Guide to Boreal Birds
Formerly abundant, this attractive bird of open grasslands was shot in such large numbers for food and sport that it became very scarce. Now given complete protection, it has increased once again; its principal danger is now habitat destruction. The Upland Sandpiper often flies with wings held stiffly in a downward curve, like a Spotted Sandpiper, especially on its nesting grounds. When alighting, the "Grass Plover," as it was known to hunters, holds its wings over its back before folding them down in a resting position. In old books this bird is called the "Upland Plover."
11-12 1/2" (28-32 cm).
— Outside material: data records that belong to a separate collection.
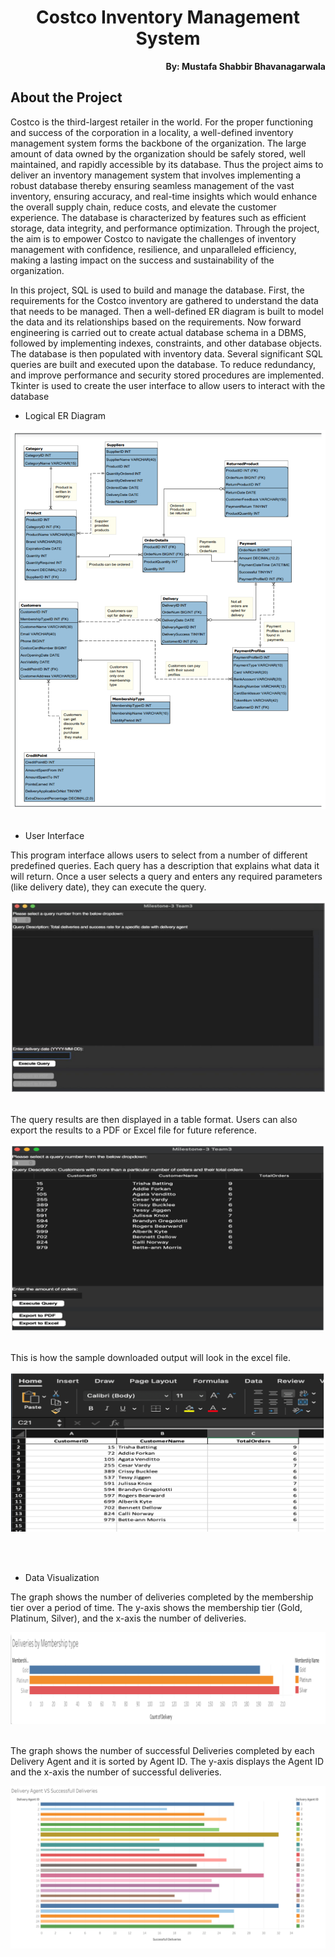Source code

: <h1 align="center">Costco Inventory Management System</h1>

<p align="right"><b>By: Mustafa Shabbir Bhavanagarwala</b></p>

## About the Project
<p>Costco is the third-largest retailer in the world. For the proper functioning and success of 
the corporation in a locality, a well-defined inventory management system forms the 
backbone of the organization. The large amount of data owned by the organization should 
be safely stored, well maintained, and rapidly accessible by its database. Thus the project 
aims to deliver an inventory management system that involves implementing a robust 
database thereby ensuring seamless management of the vast inventory, ensuring 
accuracy, and real-time insights which would enhance the overall supply chain, reduce 
costs, and elevate the customer experience. The database is characterized by features 
such as efficient storage, data integrity, and performance optimization. Through the
project, the aim is to empower Costco to navigate the challenges of inventory 
management with confidence, resilience, and unparalleled efficiency, making a lasting 
impact on the success and sustainability of the organization.</p>
<p>In this project, SQL is used to build and manage the database. First, the requirements for 
the Costco inventory are gathered to understand the data that needs to be managed.
Then a well-defined ER diagram is built to model the data and its relationships based on 
the requirements. Now forward engineering is carried out to create actual database 
schema in a DBMS, followed by implementing indexes, constraints, and other database 
objects. The database is then populated with inventory data. Several significant SQL 
queries are built and executed upon the database. To reduce redundancy, and improve 
performance and security stored procedures are implemented. Tkinter is used to create 
the user interface to allow users to interact with the database</p>

<ul>
<li>Logical ER Diagram</li>
</ul>

![Entity Relationship Diagram](./images/ERDiagram.png)
<br>
<br>
<ul>
<li>User Interface</li>
</ul>

<p>This program interface allows users to select from a number of different predefined 
queries. Each query has a description that explains what data it will return. Once a user 
selects a query and enters any required parameters (like delivery date), they can execute 
the query.</p>

![UserInterface](./images/UserInterface.png)
<br>
<br>
<p>The query results are then displayed in a table format. Users can also export the results 
to a PDF or Excel file for future reference.</p>

![queryResults](./images/queryResults.png)
<br>
<br>
<p>This is how the sample downloaded output will look in the excel file.</p>

![sampleOutput](./images/sampleOutput.png)

<br>
<br>
<ul>
<li>Data Visualization</li>
</ul>

<p>The graph shows the number of deliveries completed by the membership tier over a period of time. The y-axis shows the membership tier (Gold, Platinum, Silver), and the x-axis the 
number of deliveries. </p>

![membership](./images/membership.png)
<br>
<br>
<p>The graph shows the number of successful Deliveries completed by each Delivery Agent 
and it is sorted by Agent ID. The y-axis displays the Agent ID and the x-axis the number 
of successful deliveries. </p>

![delivery](./images/delivery.png)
A sandpiper of open meadows with long yellowish legs, slender neck and small head, and short bill. Upperparts brown and scaly, underparts streaked and barred. Ends of wings are dark in flight; tail long and wedge-shaped. Often holds wings upward briefly on alighting, exposing black and white barring on underwing.
Alarm call a mellow quip-ip-ip-ip. On breeding grounds and at night during migration, a long, mournful, rolling whistle.
4 pinkish-buff eggs, with brown spots, in a grass-lined nest in a hollow on the ground.
Breeds in open grasslands, prairies, and hayfields, also grassy airfields; generally frequents open country during migration.
Breeds from Alaska east to New Brunswick and south to northeastern Oregon, Oklahoma, and Virginia. Winters in southern South America.